At Colebrooke Row, Tony was known for being into fragrance so that was probably my introduction into both using perfumes as inspiration, and some of the perfumery techniques applied to drinks. One of the drinks on the menu was Lipstick Rose – a translation of a fragrance created by Ralf Schweiger, flavoured with raspberry, rose and violet. Every drink was served in a glass stained with a beeswax based scented lipstick we made – it looked cool but was a right pain in the dick to clean… We also had a cocktail called Blush, still one of my favourite champagne cocktails, made with rhubarb, rose and pink grapefruit – it was inspired by the Hermes fragrance house.

Probably around that time, in like 2009, I discovered this mad website called BaseNotes – an unbelievable resource for anyone making drinks. In fact, I would say that it totally changed how I put drinks together. That triangle, with top, mid and base notes all separated out, really helps me to arrange the flavours and aromas in a way that makes sense, and allows me to troubleshoot a drink in progress if it isn’t quite hitting the mark. Even if you break down something as simple as an old fashioned – Angostura bitters are your base note, bourbon is the heart note, and orange zest is the top note. Without one of these, the drink falls apart.

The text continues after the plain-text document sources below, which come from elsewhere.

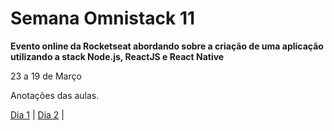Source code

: # Semana Omnistack 11 
**Evento online da Rocketseat abordando sobre a criação de uma aplicação utilizando a stack Node.js, ReactJS e React Native**

23 a 19 de Março 

Anotações das aulas.

[Dia 1](./anotacoes/dia1.md) | 
[Dia 2](./anotacoes/dia2.md) |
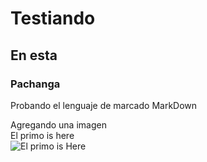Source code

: # Testiando
## En esta
### Pachanga





Probando el lenguaje de marcado MarkDown



Agregando una imagen <br/>
El primo is here <br/>
![El primo is Here](https://encrypted-tbn0.gstatic.com/images?q=tbn:ANd9GcQGMovHIJ-3HHr7tYwl5NmXnAIxIAJPbPHfyqzOqRU&s)
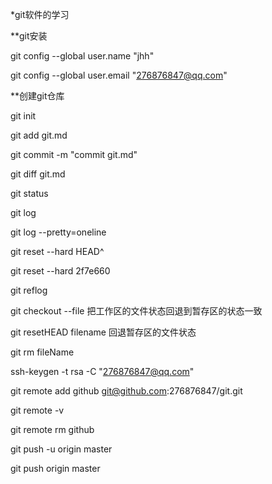 *git软件的学习

**git安装

git config --global user.name "jhh"

git config --global user.email "276876847@qq.com"

**创建git仓库

git init

git add git.md

git commit -m "commit git.md"

git diff git.md

git status

git log

git log --pretty=oneline

git reset --hard HEAD^

git reset --hard 2f7e660

git reflog

git checkout --file 把工作区的文件状态回退到暂存区的状态一致

git resetHEAD filename 回退暂存区的文件状态

git rm fileName 

ssh-keygen -t rsa -C "276876847@qq.com"

git remote add github git@github.com:276876847/git.git

git remote -v

git remote rm github

git push -u origin master

git push origin master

In 2011/12, I really started getting into perfume. I was working at Strange Hill and we had just been tasked with the opening of Bulgari Hotel in Knightsbridge. The client wanted the drinks menu to be reflective of the Bulgari Brand Perfumes -this was an incredibly exciting, yet daunting experience. As is often the case with these kinds of things, for me anyways, I found myself going deeper and deeper down this wild rabbit hole of flavours and techniques. I read a book called Perfume: The Story of a Murderer, by Patrick Suskind which is a fucking trip… Based in Grasse, it tells the story of a guy who goes on a bit of a killing spree – he embalms and enfleurages the bodies of his virgin victims to create perfume, and as far as I can remember the whole thing ends in a fairly graphic orgy. The film is a bit weird, but the book is joyfully dark and a bit silly.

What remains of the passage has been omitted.